The European Commission has adopted a new regulation requiring oil and gas producers to contribute to developing large-scale carbon dioxide (CO2) storage infrastructure across the European Union
These new regulations are part of the EU’s bigger Industrial Carbon Management Strategy and Clean Industrial Deal, aimed at achieving climate neutrality by 2050.
EU targets 50 million tonnes of CO2 storage by 2030
The regulation, formally adopted this week, establishes how oil and gas companies will be identified and how their contributions will be calculated.
The Commission followed up by publishing a decision outlining how much each company must contribute to a collective EU target: 50 million tonnes of annual CO2 injection capacity into geological storage sites by the end of 2030.

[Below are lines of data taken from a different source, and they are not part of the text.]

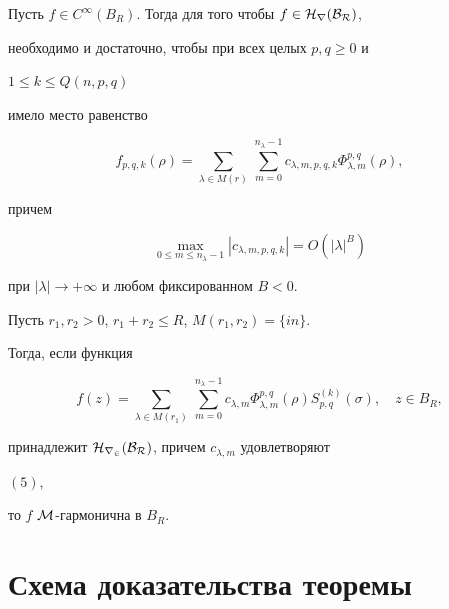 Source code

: \begin{lem} 


Пусть $f\in C^\infty(B_R)$. Тогда для того чтобы $f\in\cal H_r(B_R)$, 


необходимо и достаточно, чтобы при всех целых $p,q\ge0$ и 


$1\le k\le Q(n,p,q)$ 


имело место равенство 


$$ 


f_{p,q,k}(\rho)=\sum_{\lambda\in M(r)}\, 


\sum^{n_\lambda-1}_{m=0}c_{\lambda,m,p,q,k} 


\Phi^{p,q}_{\lambda,m}(\rho), 


$$ 


причем 


\begin{equation} 


\max_{0\le m\le n_\lambda-1}|c_{\lambda,m,p,q,k}|= 


O(|\lambda|^B) 


\end{equation} 


при $|\lambda|\to+\infty$ и любом фиксированном $B<0$.


\end{lem} 


 


\begin{lem} 


Пусть $r_1,r_2>0$, $r_1+r_2\le R$, $M(r_1,r_2)=\{in\}$. 


Тогда, если функция 


$$ 


f(z)=\sum_{\lambda\in M(r_1)}\, 


\sum^{n_\lambda-1}_{m=0}c_{\lambda,m} 


\Phi^{p,q}_{\lambda,m}(\rho)S^{(k)}_{p,q}(\sigma), 


\quad z\in B_R, 


$$ 


принадлежит $\cal H_{r_2}(B_R)$, причем $c_{\lambda,m}$ удовлетворяют 


$(5)$, 


то $f$ \; $\cal M$-гармонична в $B_R$. 


\end{lem} 


 


\section{Схема доказательства теоремы} 


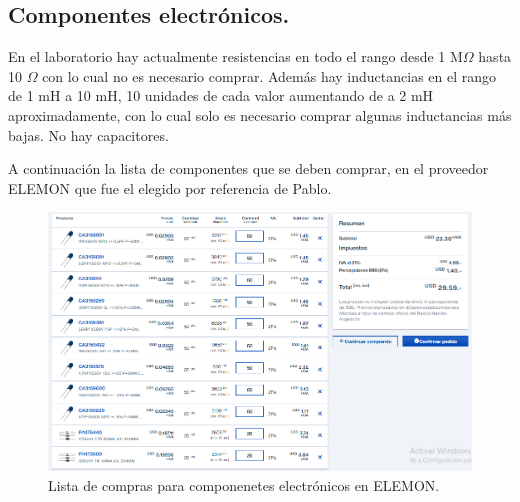 \subsection*{Componentes electrónicos.}
En el laboratorio hay actualmente resistencias en todo el rango desde 1 M$\Omega$ hasta 10 $\Omega$ con lo cual no es necesario comprar. Además hay inductancias en el rango de 1 mH a 10 mH, 10 unidades de cada valor aumentando de a 2 mH aproximadamente, con lo cual solo es necesario comprar algunas inductancias más bajas. No hay capacitores.

A continuación la lista de componentes que se deben comprar, en el proveedor ELEMON que fue el elegido por referencia de Pablo. %

\begin{figure}[!ht]
	\centering
	\includegraphics[width=\linewidth]{"Figures/21_04_2025/Lista de compras ELEMON"}
	\caption{Lista de compras para componenetes electrónicos en ELEMON.}
	\label{fig:lista-de-compras-elemon}
\end{figure}

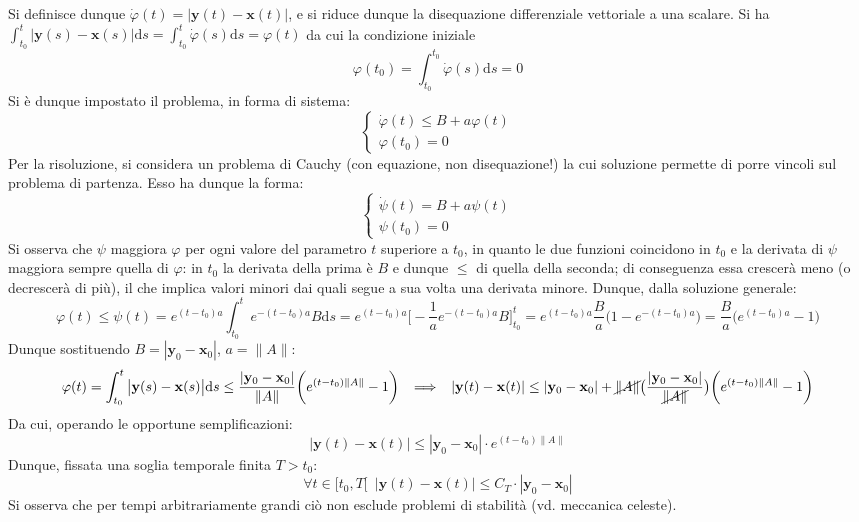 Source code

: \documentclass[10pt, oneside]{book}
\theoremstyle{plain}
\begin{document}
Si definisce dunque $\displaystyle \dot{\varphi}(t) = \big|\mathbf{y}(t) - \mathbf{x}(t)\big|$, e si riduce dunque la disequazione differenziale vettoriale a una scalare. Si ha $\displaystyle \int_{t_0}^{t} \big| \mathbf{y}(s) - \mathbf{x}(s)\big| \textrm{d}s = \int_{t_0}^{t} \dot{\varphi}(s)\textrm{d}s = \varphi(t)$ da cui la condizione iniziale
\[\varphi(t_0) = \int_{t_0}^{t_0} \dot{\varphi}(s) \textrm{d}s = 0\]
Si è dunque impostato il problema, in forma di sistema:
\[\begin{cases}
\dot{\varphi}(t) \leq B + a \varphi(t)\\
\varphi(t_0) = 0
\end{cases}\]
Per la risoluzione, si considera un problema di Cauchy (con equazione, non disequazione!) la cui soluzione permette di porre vincoli sul problema di partenza. Esso ha dunque la forma:
\[\begin{cases}
\dot{\psi}(t) = B + a \psi(t)\\
\psi(t_0) = 0
\end{cases}\]
Si osserva che $\psi$ maggiora $\varphi$ per ogni valore del parametro $t$ superiore a $t_0$, in quanto le due funzioni coincidono in $t_0$ e la derivata di $\psi$ maggiora sempre quella di $\varphi$: in $t_0$ la derivata della prima è $B$ e dunque $\leq$ di quella della seconda; di conseguenza essa crescerà meno (o decrescerà di più), il che implica valori minori dai quali segue a sua volta una derivata minore. Dunque, dalla soluzione generale:
\[\varphi(t) \leq \psi(t) = e^{(t - t_0) a} \int_{t_0}^{t}e^{- (t - t_0) a}B \textrm{d}s = e^{(t - t_0) a} \bigg[-\frac{1}{a}e^{- (t - t_0) a} B\bigg]_{t_0}^t = e^{(t - t_0) a} \frac{B}{a} \big(1 - e^{- (t - t_0) a}\big) = \frac{B}{a}\big(e^{(t - t_0) a} - 1\big)\]
Dunque sostituendo $\displaystyle B = |\mathbf{y}_0 - \mathbf{x}_0|$, $a = \|A\|$:
\[\varphi(t) = \int_{t_0}^{t} \big| \mathbf{y}(s) - \mathbf{x}(s)\big| \textrm{d}s \leq \frac{|\mathbf{y}_0 - \mathbf{x}_0|}{\|A\|} \bigg(e^{(t - t_0) \|A\|} - 1\bigg) \enspace \implies \enspace |\mathbf{y}(t) - \mathbf{x}(t)| \leq |\mathbf{y}_0 - \mathbf{x}_0| + \cancel{\|A\|} \big(\frac{|\mathbf{y}_0 - \mathbf{x}_0|}{\cancel{\|A\|}}\big)\bigg(e^{(t - t_0) \|A\|} - 1\bigg)\]
Da cui, operando le opportune semplificazioni:
\[|\mathbf{y}(t) - \mathbf{x}(t)| \leq |\mathbf{y}_0 - \mathbf{x}_0| \cdot e^{(t - t_0) \|A\|}\]
Dunque, fissata una soglia temporale finita $T > t_0$:
\[\forall t \in [t_0, T[ \enspace |\mathbf{y}(t) - \mathbf{x}(t)| \leq C_T \cdot |\mathbf{y}_0 - \mathbf{x}_0|\]
Si osserva che per tempi arbitrariamente grandi ciò non esclude problemi di stabilità (vd. meccanica celeste).
\end{document}
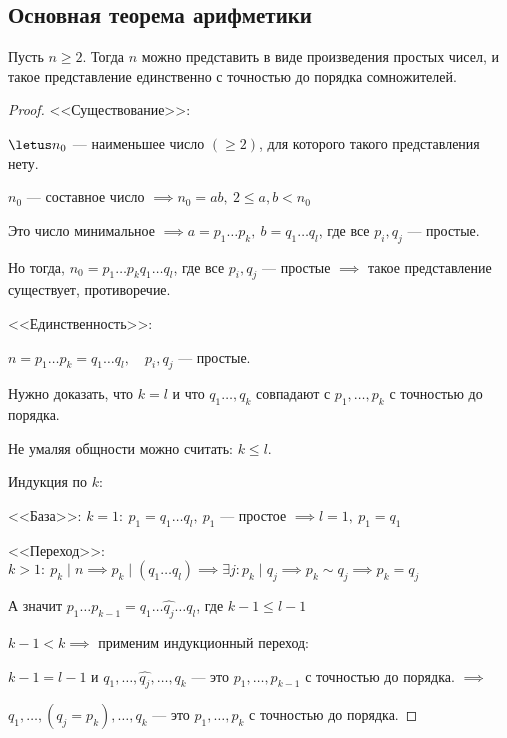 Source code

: \subsection{Основная теорема арифметики}

\begin{theorem}
    Пусть $n \geq 2$. Тогда $n$ можно представить в виде произведения простых чисел, и такое представление единственно с точностью до порядка сомножителей.    
\end{theorem}

\begin{proof}
    
    <<Существование>>:
    
    $\letus n_0$ --- наименьшее число $(\geq 2)$, для которого такого представления нету.
    
    $n_0$ --- составное число $\implies n_0 = ab,~ 2 \leq a, b < n_0$
    
    Это число минимальное $\implies a = p_1 \ldots p_k,~b = q_1 \ldots q_l$, где все $p_i, q_j$ --- простые.
    
    Но тогда, $ n_0 = p_1 \ldots p_k q_1 \ldots q_l$, где все $p_i, q_j$ --- простые $\implies$ такое представление существует, противоречие.
    
    <<Единственность>>:
    
    $n = p_1 \ldots p_k = q_1 \ldots q_l,\quad p_i, q_j$ --- простые.
    
    Нужно доказать, что $k = l$ и что $q_1 \ldots, q_k$ совпадают с $p_1, \ldots, p_k$ с точностью до порядка.
    
    Не умаляя общности можно считать: $k \leq l$. 
    
    Индукция по $k$:
    
    <<База>>: $k = 1:\ p_1 = q_1 \ldots q_l,~p_1$ --- простое $\implies l = 1,~ p_1 = q_1$
    
    <<Переход>>: $k > 1:\ p_k \mid n \implies p_k \mid (q_1 \ldots q_l) \implies \exists j : p_k \mid q_j \implies p_k \sim q_j \implies p_k = q_j$
    
    А значит $p_1 \ldots p_{k-1} = q_1 \ldots \hat{q_j} \ldots q_l$, где $k-1 \leq l-1$
    
    $k-1 < k \implies$ применим индукционный переход:
    
    $k-1 = l-1$ и $q_1, \ldots, \hat{q_j}, \ldots, q_k$ --- это $p_1, \ldots, p_{k-1}$ с точностью до порядка. $\implies$
    
    $q_1, \ldots, (q_j = p_k), \ldots, q_k$ --- это $p_1, \ldots, p_k$ с точностью до порядка.
\end{proof}

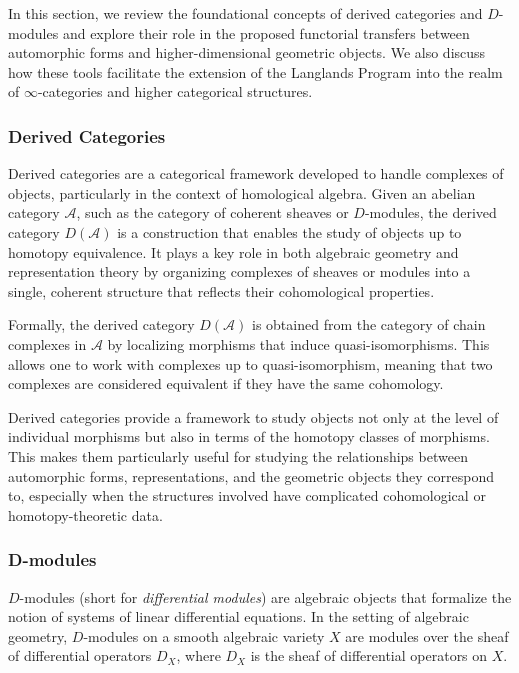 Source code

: \documentclass{article}
\theoremstyle{remark}
\begin{document}
In this section, we review the foundational concepts of derived categories and $D$-modules and explore their role in the proposed functorial transfers between automorphic forms and higher-dimensional geometric objects. We also discuss how these tools facilitate the extension of the Langlands Program into the realm of $\infty$-categories and higher categorical structures.

\subsubsection{Derived Categories}

Derived categories are a categorical framework developed to handle complexes of objects, particularly in the context of homological algebra. Given an abelian category $\mathcal{A}$, such as the category of coherent sheaves or $D$-modules, the derived category $D(\mathcal{A})$ is a construction that enables the study of objects up to homotopy equivalence. It plays a key role in both algebraic geometry and representation theory by organizing complexes of sheaves or modules into a single, coherent structure that reflects their cohomological properties.

Formally, the derived category $D(\mathcal{A})$ is obtained from the category of chain complexes in $\mathcal{A}$ by localizing morphisms that induce quasi-isomorphisms. This allows one to work with complexes up to quasi-isomorphism, meaning that two complexes are considered equivalent if they have the same cohomology.

Derived categories provide a framework to study objects not only at the level of individual morphisms but also in terms of the homotopy classes of morphisms. This makes them particularly useful for studying the relationships between automorphic forms, representations, and the geometric objects they correspond to, especially when the structures involved have complicated cohomological or homotopy-theoretic data.

\subsubsection{D-modules}

$D$-modules (short for \emph{differential modules}) are algebraic objects that formalize the notion of systems of linear differential equations. In the setting of algebraic geometry, $D$-modules on a smooth algebraic variety $X$ are modules over the sheaf of differential operators $D_X$, where $D_X$ is the sheaf of differential operators on $X$.
\end{document}

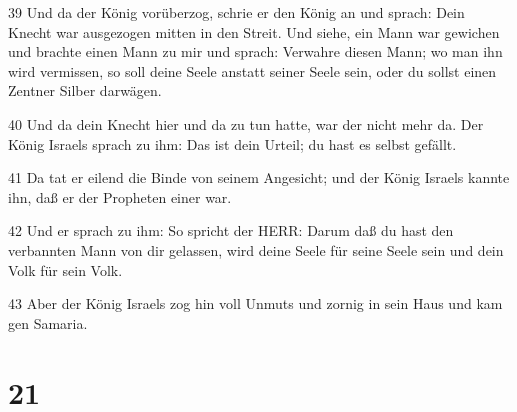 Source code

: \par 39 Und da der König vorüberzog, schrie er den König an und sprach: Dein Knecht war ausgezogen mitten in den Streit. Und siehe, ein Mann war gewichen und brachte einen Mann zu mir und sprach: Verwahre diesen Mann; wo man ihn wird vermissen, so soll deine Seele anstatt seiner Seele sein, oder du sollst einen Zentner Silber darwägen.
\par 40 Und da dein Knecht hier und da zu tun hatte, war der nicht mehr da. Der König Israels sprach zu ihm: Das ist dein Urteil; du hast es selbst gefällt.
\par 41 Da tat er eilend die Binde von seinem Angesicht; und der König Israels kannte ihn, daß er der Propheten einer war.
\par 42 Und er sprach zu ihm: So spricht der HERR: Darum daß du hast den verbannten Mann von dir gelassen, wird deine Seele für seine Seele sein und dein Volk für sein Volk.
\par 43 Aber der König Israels zog hin voll Unmuts und zornig in sein Haus und kam gen Samaria.

\chapter{21}

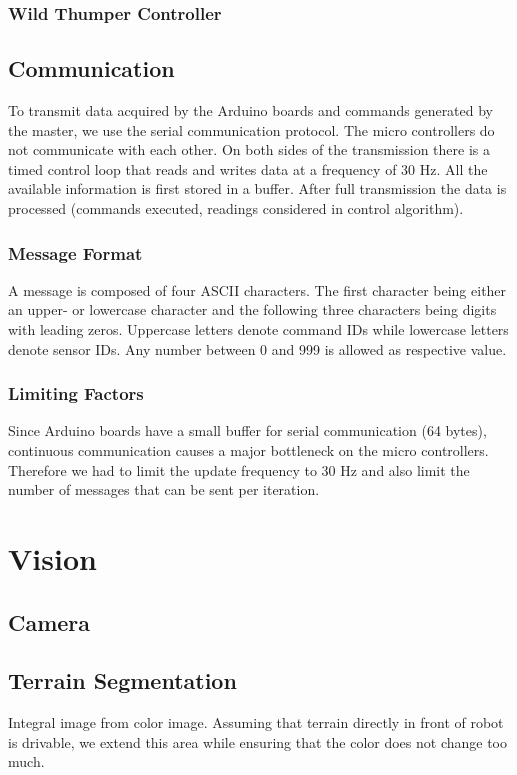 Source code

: \subsubsection{Wild Thumper Controller}

\subsection{Communication}
To transmit data acquired by the Arduino boards and commands generated by the master,
we use the serial communication protocol. The micro controllers do not communicate with
each other. On both sides of the transmission there is a timed control loop that reads
and writes data at a frequency of 30 Hz. All the available information is first 
stored in a buffer. After full transmission the data is processed (commands executed, 
readings considered in control algorithm).

\subsubsection{Message Format}
A message is composed of four ASCII characters. The first character being either an
upper- or lowercase character and the following three characters being digits with
leading zeros. Uppercase letters denote command IDs while lowercase letters denote
sensor IDs. Any number between 0 and 999 is allowed as respective value. 

\subsubsection{Limiting Factors}
Since Arduino boards have a small buffer for serial communication (64 bytes), continuous
communication causes a major bottleneck on the micro controllers. Therefore we 
had to limit the update frequency to 30 Hz and also limit the number of messages
that can be sent per iteration.

\section{Vision}

\subsection{Camera}

\subsection{Terrain Segmentation}
Integral image from color image. Assuming that terrain directly in front of robot is 
drivable, we extend this area while ensuring that the color does not change too much.

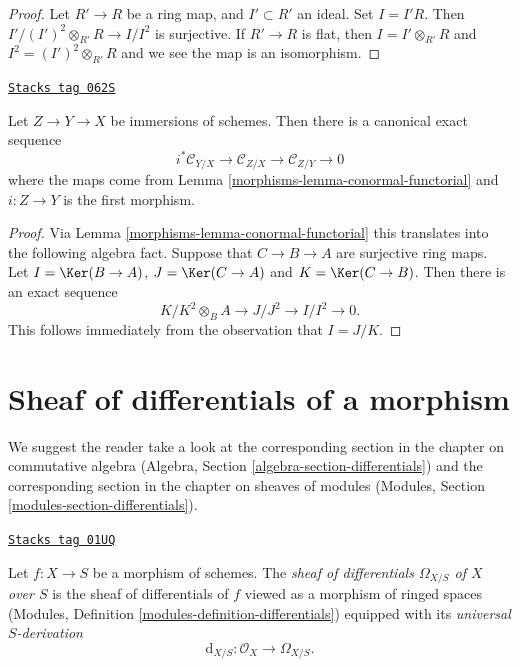 \begin{proof}
Let $R' \to R$ be a ring map, and $I' \subset R'$ an ideal.
Set $I = I'R$. Then $I'/(I')^2 \otimes_{R'} R \to I/I^2$ is
surjective. If $R' \to R$ is flat, then $I = I' \otimes_{R'} R$
and $I^2 = (I')^2 \otimes_{R'} R$ and we see the map is an
isomorphism.
\end{proof}

\begin{lemma}
\label{morphisms-lemma-transitivity-conormal}
\href{https://stacks.math.columbia.edu/tag/062S}{\texttt{Stacks tag 062S}}

Let $Z \to Y \to X$ be immersions of schemes. Then there is a canonical
exact sequence
$$
i^*\mathcal{C}_{Y/X} \to
\mathcal{C}_{Z/X} \to
\mathcal{C}_{Z/Y} \to 0
$$
where the maps come from
Lemma \ref{morphisms-lemma-conormal-functorial}
and $i : Z \to Y$ is the first morphism.
\end{lemma}

\begin{proof}

Via
Lemma \ref{morphisms-lemma-conormal-functorial}
this translates into the following algebra fact. Suppose that
$C \to B \to A$ are surjective ring maps. Let $I = \Ker(B \to A)$,
$J = \Ker(C \to A)$ and $K = \Ker(C \to B)$. Then
there is an exact sequence
$$
K/K^2 \otimes_B A \to J/J^2 \to I/I^2 \to 0.
$$
This follows immediately from the observation that $I = J/K$.
\end{proof}

\section{Sheaf of differentials of a morphism}
\label{morphisms-section-sheaf-differentials}
We suggest the reader take a look at the corresponding section
in the chapter on commutative algebra
(Algebra, Section \ref{algebra-section-differentials})
and the corresponding section in the chapter on sheaves of modules
(Modules, Section \ref{modules-section-differentials}).

\begin{definition}
\label{morphisms-definition-sheaf-differentials}
\href{https://stacks.math.columbia.edu/tag/01UQ}{\texttt{Stacks tag 01UQ}}

Let $f : X \to S$ be a morphism of schemes.
The {\it sheaf of differentials $\Omega_{X/S}$ of $X$ over $S$} is
the sheaf of differentials of $f$ viewed as a morphism of ringed spaces
(Modules, Definition \ref{modules-definition-differentials})
equipped with its {\it universal $S$-derivation}
$$
\text{d}_{X/S} : \mathcal{O}_X \longrightarrow \Omega_{X/S}.
$$
\end{definition}

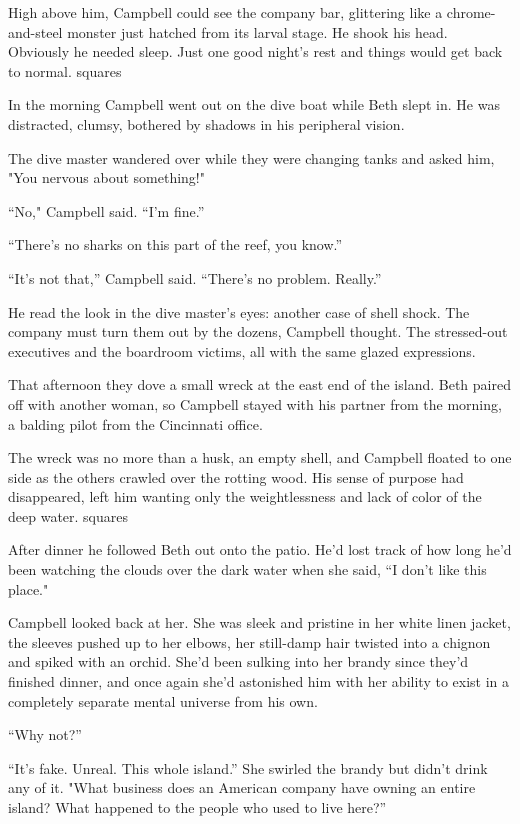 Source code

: High above him, Campbell could see the company bar, glittering like a chrome-and-steel monster just hatched from its larval stage. He shook his head. Obviously he needed sleep. Just one good night's rest and things would get back to normal.
squares

In the morning Campbell went out on the dive boat while Beth slept in. He was distracted, clumsy, bothered by shadows in his peripheral vision.

The dive master wandered over while they were changing tanks and asked him, "You nervous about something!"

``No," Campbell said. ``I'm fine.''

``There's no sharks on this part of the reef, you know.''

``It's not that,'' Campbell said. ``There's no problem. Really.''

He read the look in the dive master's eyes: another case of shell shock. The company must turn them out by the dozens, Campbell thought. The stressed-out executives and the boardroom victims, all with the same glazed expressions.

That afternoon they dove a small wreck at the east end of the island. Beth paired off with another woman, so Campbell stayed with his partner from the morning, a balding pilot from the Cincinnati office.

The wreck was no more than a husk, an empty shell, and Campbell floated to one side as the others crawled over the rotting wood. His sense of purpose had disappeared, left him wanting only the weightlessness and lack of color of the deep water.
squares

After dinner he followed Beth out onto the patio. He'd lost track of how long he'd been watching the clouds over the dark water when she said, ``I don't like this place."

Campbell looked back at her. She was sleek and pristine in her white linen jacket, the sleeves pushed up to her elbows, her still-damp hair twisted into a chignon and spiked with an orchid. She'd been sulking into her brandy since they'd finished dinner, and once again she'd astonished him with her ability to exist in a completely separate mental universe from his own.

``Why not?''

``It's fake. Unreal. This whole island.'' She swirled the brandy but didn't drink any of it. "What business does an American company have owning an entire island? What happened to the people who used to live here?''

This target, set under the recently adopted Net-Zero Industry Act, aims to accelerate the deployment of carbon capture and storage (CCS) technologies, especially for sectors that are difficult to decarbonise, such as cement, steel, and chemicals.
Assigned storage responsibilities
A total of 44 oil and gas companies have been listed in the Commission’s decision. These companies must develop operational, geological CO2 storage sites permitted under the EU’s CCS Directive.
Their obligations are based on their share of the EU’s crude oil and natural gas production from 2020 to 2023. As detailed in a separate annexe, companies with smaller production volumes have been exempted.
The Commission’s new rules give the obligated companies until 31 December 2030 to establish the required CO2 injection capacity.
The Commission recognises each approved storage project as a Net-Zero Strategic Project to support implementation. This designation brings faster permitting and the possibility of financial support, including from the EU’s Innovation Fund, which is funded through revenues from the Emissions Trading System (ETS).
Oil and gas producers will not be required to build the storage capacity alone. They can invest in projects individually or collaborate with others, including third-party developers and financial investors. This flexibility is expected to spur partnerships and increase the pace of CCS development.
Mandatory plans due by mid-2025
Under the regulation, all obligated entities must submit detailed plans to the Commission by 30 June 2025. These plans must outline how each company will achieve its assigned share of the CO2 storage target. The plans must also set out key milestones and the technical or financial strategies that will be used to deliver results.
The delegated regulation adopted by the Commission will now undergo a two-month scrutiny period by the European Parliament and Council. If no objections are raised, it will enter into force at the end of July 2025, together with the finalised Commission decision assigning individual company obligations.
This initiative is an essential element of the EU’s climate policy, designed to make heavy industry part of the solution to greenhouse gas emissions. By requiring oil and gas companies to provide CO2 storage infrastructure, the EU is tying climate responsibility to historical fossil fuel production while enabling the growth of a new industrial sector that supports net-zero goals.